WHAT YOU ARE ASKED TO DO: Go over the records and copy every line with the string "tabular".

*** DATA FOR PROCESSING Section Begins ***

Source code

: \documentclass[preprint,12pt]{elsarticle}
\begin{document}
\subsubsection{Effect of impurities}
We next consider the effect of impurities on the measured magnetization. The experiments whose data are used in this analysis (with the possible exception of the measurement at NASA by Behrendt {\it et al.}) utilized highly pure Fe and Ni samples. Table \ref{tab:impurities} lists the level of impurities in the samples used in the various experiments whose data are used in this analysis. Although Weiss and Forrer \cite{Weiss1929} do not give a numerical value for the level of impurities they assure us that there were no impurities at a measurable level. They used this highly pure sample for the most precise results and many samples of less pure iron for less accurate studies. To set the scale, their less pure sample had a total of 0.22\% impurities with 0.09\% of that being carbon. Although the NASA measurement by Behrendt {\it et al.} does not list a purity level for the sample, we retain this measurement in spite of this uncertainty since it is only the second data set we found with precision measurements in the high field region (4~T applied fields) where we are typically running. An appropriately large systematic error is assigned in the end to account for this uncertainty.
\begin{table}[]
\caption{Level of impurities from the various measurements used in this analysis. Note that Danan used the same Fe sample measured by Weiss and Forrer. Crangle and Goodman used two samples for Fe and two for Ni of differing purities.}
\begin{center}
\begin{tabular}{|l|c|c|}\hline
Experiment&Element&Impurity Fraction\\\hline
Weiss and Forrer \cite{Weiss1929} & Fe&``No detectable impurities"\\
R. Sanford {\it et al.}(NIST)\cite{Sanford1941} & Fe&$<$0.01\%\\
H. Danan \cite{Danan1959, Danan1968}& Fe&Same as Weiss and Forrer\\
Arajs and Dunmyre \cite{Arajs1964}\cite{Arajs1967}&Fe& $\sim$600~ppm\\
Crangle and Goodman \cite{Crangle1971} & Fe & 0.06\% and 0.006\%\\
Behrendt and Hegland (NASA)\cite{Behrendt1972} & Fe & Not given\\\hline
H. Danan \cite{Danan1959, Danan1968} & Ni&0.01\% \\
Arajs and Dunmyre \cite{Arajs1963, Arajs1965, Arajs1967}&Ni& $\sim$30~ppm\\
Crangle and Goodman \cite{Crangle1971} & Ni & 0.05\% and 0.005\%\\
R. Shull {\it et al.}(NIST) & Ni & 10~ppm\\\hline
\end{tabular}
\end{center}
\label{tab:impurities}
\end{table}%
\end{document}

*** DATA FOR PROCESSING Section Ends ***
*** DATA FOR PROCESSING Section Begins ***

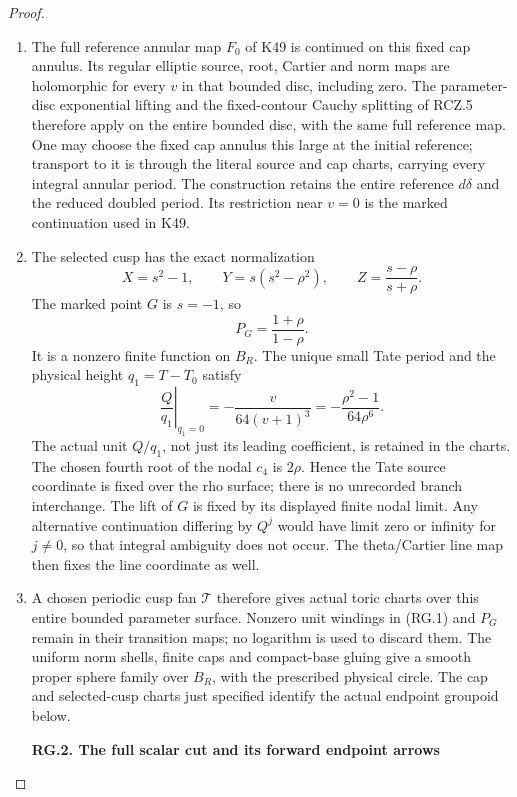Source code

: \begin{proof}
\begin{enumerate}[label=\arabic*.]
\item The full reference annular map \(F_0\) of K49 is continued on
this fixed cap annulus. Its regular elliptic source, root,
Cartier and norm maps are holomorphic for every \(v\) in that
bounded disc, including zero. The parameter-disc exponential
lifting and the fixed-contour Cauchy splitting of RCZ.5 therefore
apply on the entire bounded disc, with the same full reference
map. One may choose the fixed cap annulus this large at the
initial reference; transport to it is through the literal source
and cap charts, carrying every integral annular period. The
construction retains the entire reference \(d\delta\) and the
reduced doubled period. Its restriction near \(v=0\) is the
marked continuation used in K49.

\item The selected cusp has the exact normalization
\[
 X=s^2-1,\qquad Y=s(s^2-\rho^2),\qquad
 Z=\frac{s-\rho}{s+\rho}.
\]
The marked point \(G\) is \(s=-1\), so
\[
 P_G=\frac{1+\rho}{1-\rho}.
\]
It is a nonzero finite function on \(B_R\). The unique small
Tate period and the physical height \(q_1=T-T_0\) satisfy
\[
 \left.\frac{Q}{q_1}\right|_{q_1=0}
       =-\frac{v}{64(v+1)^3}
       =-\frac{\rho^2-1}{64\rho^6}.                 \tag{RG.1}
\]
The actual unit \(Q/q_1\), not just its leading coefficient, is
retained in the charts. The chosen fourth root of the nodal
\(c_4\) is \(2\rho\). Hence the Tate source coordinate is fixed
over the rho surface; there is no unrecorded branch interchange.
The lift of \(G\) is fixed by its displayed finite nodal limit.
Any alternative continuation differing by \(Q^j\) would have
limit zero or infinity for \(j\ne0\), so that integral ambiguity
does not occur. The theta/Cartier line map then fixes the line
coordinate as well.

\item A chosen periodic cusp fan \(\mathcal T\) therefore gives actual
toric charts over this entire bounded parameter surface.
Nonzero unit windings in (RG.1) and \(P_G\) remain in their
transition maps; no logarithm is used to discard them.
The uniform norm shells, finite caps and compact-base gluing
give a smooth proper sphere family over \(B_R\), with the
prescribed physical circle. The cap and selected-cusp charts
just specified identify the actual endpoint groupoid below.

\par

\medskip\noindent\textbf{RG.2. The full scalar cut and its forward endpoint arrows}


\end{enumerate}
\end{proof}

*** DATA FOR PROCESSING Section Ends ***
*** DATA FOR PROCESSING Section Begins ***

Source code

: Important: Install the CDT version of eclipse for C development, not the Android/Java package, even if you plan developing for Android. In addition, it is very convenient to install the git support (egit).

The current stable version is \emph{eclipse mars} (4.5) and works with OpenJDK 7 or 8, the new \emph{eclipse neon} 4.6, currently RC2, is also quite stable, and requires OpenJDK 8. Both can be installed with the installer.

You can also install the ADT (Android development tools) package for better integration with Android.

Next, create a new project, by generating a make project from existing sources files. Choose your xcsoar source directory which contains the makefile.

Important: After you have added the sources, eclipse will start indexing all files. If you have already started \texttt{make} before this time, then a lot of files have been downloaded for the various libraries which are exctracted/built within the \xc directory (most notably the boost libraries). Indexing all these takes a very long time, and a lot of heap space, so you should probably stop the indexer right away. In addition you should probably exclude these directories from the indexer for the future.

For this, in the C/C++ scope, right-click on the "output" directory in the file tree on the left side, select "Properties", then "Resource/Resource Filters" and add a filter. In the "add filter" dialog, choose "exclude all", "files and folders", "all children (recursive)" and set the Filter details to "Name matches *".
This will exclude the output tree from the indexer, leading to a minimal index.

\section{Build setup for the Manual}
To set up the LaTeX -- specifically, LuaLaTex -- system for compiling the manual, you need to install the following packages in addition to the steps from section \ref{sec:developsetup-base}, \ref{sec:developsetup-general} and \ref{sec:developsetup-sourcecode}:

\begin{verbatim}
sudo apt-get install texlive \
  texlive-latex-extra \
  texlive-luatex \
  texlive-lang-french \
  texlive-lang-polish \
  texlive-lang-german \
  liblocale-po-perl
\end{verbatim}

*** DATA FOR PROCESSING Section Ends ***

TASK SOLUTION:
\begin{tabular}{|l|c|c|}\hline
\end{tabular}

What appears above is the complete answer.